*Requirement*: What is needed here is every line of the records that includes "yaominguo".

[Document images with source code]
= Beginning of Section =
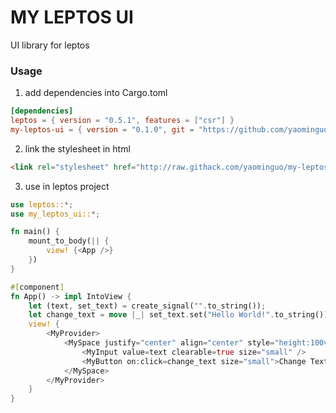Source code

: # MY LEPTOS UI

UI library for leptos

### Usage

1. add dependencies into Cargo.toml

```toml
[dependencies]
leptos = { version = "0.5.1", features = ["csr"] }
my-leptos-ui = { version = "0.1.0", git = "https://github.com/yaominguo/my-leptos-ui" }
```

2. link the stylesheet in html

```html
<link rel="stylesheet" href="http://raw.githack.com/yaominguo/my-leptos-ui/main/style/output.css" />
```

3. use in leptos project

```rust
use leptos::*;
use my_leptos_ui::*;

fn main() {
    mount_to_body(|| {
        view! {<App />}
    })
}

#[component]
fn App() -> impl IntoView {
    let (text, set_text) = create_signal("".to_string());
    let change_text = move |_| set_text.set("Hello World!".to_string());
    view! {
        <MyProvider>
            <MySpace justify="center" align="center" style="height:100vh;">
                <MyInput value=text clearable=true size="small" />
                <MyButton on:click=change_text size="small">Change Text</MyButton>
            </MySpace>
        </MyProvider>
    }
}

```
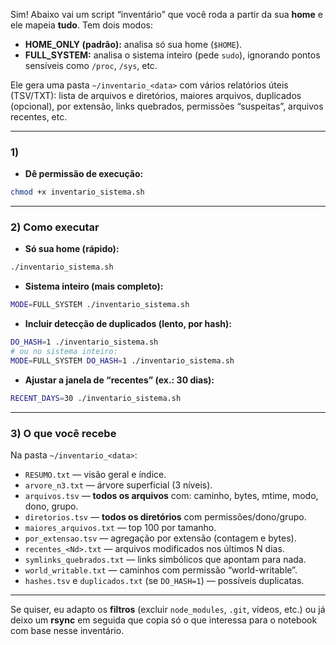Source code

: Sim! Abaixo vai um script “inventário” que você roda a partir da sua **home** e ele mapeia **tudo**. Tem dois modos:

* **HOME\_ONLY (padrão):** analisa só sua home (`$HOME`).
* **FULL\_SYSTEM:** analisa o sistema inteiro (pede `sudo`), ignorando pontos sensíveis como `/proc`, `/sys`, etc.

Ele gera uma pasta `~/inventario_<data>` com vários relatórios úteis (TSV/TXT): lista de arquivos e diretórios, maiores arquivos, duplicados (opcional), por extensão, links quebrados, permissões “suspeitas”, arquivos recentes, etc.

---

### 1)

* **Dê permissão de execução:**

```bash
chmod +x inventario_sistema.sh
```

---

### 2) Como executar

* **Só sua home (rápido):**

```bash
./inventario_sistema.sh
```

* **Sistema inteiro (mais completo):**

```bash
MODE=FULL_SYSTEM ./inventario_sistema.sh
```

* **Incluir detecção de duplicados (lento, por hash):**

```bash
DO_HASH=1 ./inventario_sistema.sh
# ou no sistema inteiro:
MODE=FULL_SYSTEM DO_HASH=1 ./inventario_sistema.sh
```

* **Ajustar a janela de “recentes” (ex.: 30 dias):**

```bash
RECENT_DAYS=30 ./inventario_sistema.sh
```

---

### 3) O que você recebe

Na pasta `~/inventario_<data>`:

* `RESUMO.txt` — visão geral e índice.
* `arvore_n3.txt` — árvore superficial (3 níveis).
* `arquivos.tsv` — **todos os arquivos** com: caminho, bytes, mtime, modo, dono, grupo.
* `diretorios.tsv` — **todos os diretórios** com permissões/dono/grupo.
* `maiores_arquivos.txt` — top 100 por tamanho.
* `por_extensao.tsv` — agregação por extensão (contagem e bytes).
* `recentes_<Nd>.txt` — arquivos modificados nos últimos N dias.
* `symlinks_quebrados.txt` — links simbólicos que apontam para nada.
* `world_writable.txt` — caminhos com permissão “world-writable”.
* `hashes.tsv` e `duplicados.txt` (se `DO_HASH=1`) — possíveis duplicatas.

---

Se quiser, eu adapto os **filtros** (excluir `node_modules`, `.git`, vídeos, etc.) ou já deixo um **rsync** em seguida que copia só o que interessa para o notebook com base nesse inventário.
= End of Section =
*Expected answer*:
my-leptos-ui = { version = "0.1.0", git = "https://github.com/yaominguo/my-leptos-ui" }
<link rel="stylesheet" href="http://raw.githack.com/yaominguo/my-leptos-ui/main/style/output.css" />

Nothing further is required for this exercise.